Given data
BEGIN

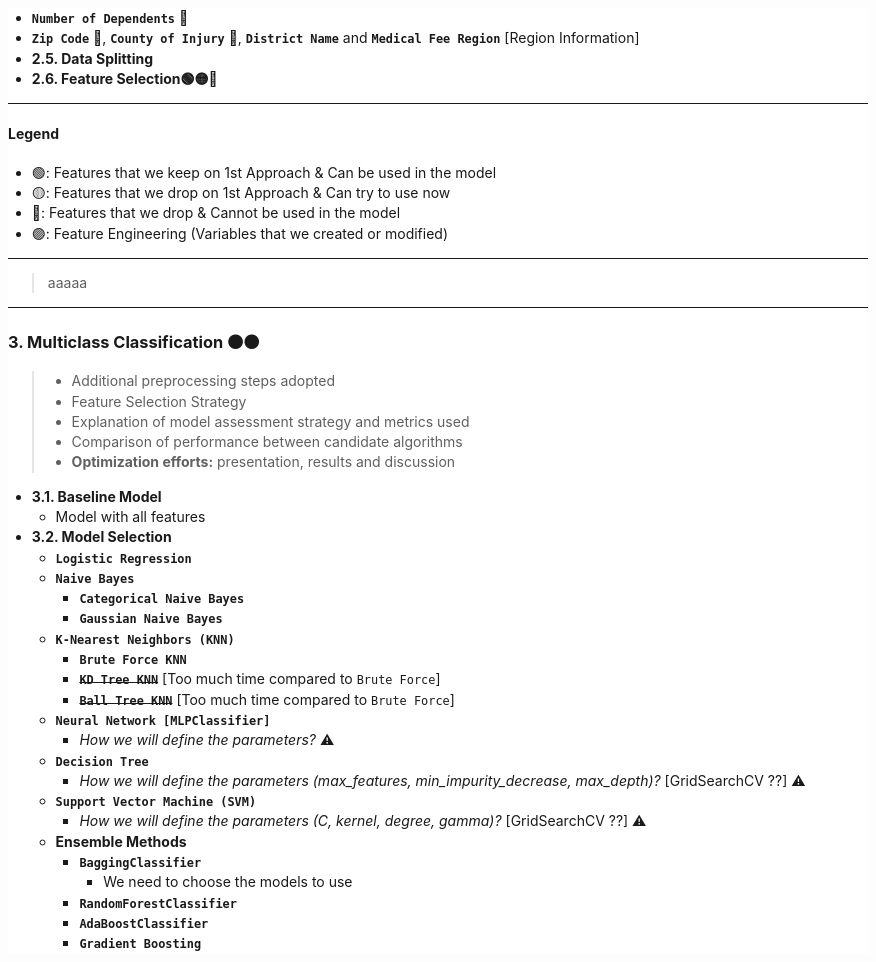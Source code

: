   - **`Number of Dependents`** 🔴
  - **`Zip Code`** 🔴, **`County of Injury`** 🔴, **`District Name`** and **`Medical Fee Region`** [Region Information]
- **2.5. Data Splitting**
- **2.6. Feature Selection🟢🟡🔴**

---

#### Legend

- 🟢: Features that we keep on 1st Approach & Can be used in the model
- 🟡: Features that we drop on 1st Approach & Can try to use now
- 🔴: Features that we drop & Cannot be used in the model
- 🟣: Feature Engineering (Variables that we created or modified)

---

> aaaaa

---

### 3. Multiclass Classification 🟤⚫

> - Additional preprocessing steps adopted
> - Feature Selection Strategy
> - Explanation of model assessment strategy and metrics used
> - Comparison of performance between candidate algorithms
> - **Optimization efforts:** presentation, results and discussion

- **3.1. Baseline Model**
  - Model with all features
- **3.2. Model Selection**
  - **`Logistic Regression`**
  - **`Naive Bayes`**
    - **`Categorical Naive Bayes`**
    - **`Gaussian Naive Bayes`**
  - **`K-Nearest Neighbors (KNN)`**
    - **`Brute Force KNN`**
    - ~~**`KD Tree KNN`**~~ [Too much time compared to `Brute Force`]
    - ~~**`Ball Tree KNN`**~~ [Too much time compared to `Brute Force`]
  - **`Neural Network [MLPClassifier]`**
    - *How we will define the parameters?* ⚠️
  - **`Decision Tree`**
    - *How we will define the parameters (max_features, min_impurity_decrease, max_depth)?* [GridSearchCV ??] ⚠️
  - **`Support Vector Machine (SVM)`**
    - *How we will define the parameters (C, kernel, degree, gamma)?* [GridSearchCV ??] ⚠️
  - **Ensemble Methods**
    - **`BaggingClassifier`**
      - We need to choose the models to use
    - **`RandomForestClassifier`**
    - **`AdaBoostClassifier`**
    - **`Gradient Boosting`**
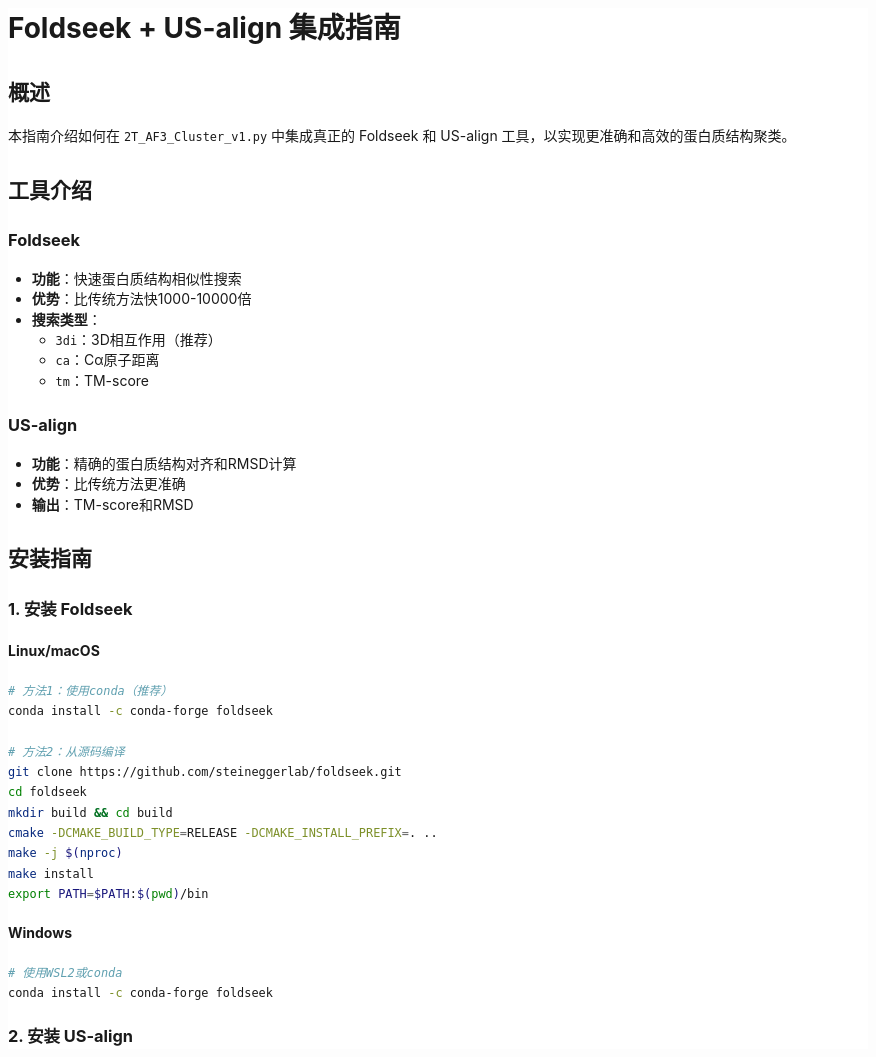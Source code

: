# Foldseek + US-align 集成指南

## 概述

本指南介绍如何在 `2T_AF3_Cluster_v1.py` 中集成真正的 Foldseek 和 US-align 工具，以实现更准确和高效的蛋白质结构聚类。

## 工具介绍

### Foldseek
- **功能**：快速蛋白质结构相似性搜索
- **优势**：比传统方法快1000-10000倍
- **搜索类型**：
  - `3di`：3D相互作用（推荐）
  - `ca`：Cα原子距离
  - `tm`：TM-score

### US-align
- **功能**：精确的蛋白质结构对齐和RMSD计算
- **优势**：比传统方法更准确
- **输出**：TM-score和RMSD

## 安装指南

### 1. 安装 Foldseek

#### Linux/macOS
```bash
# 方法1：使用conda（推荐）
conda install -c conda-forge foldseek

# 方法2：从源码编译
git clone https://github.com/steineggerlab/foldseek.git
cd foldseek
mkdir build && cd build
cmake -DCMAKE_BUILD_TYPE=RELEASE -DCMAKE_INSTALL_PREFIX=. ..
make -j $(nproc)
make install
export PATH=$PATH:$(pwd)/bin
```

#### Windows
```bash
# 使用WSL2或conda
conda install -c conda-forge foldseek
```

### 2. 安装 US-align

END

Among the lines of the listing, count those holding the string "much" and reply with the count only.

2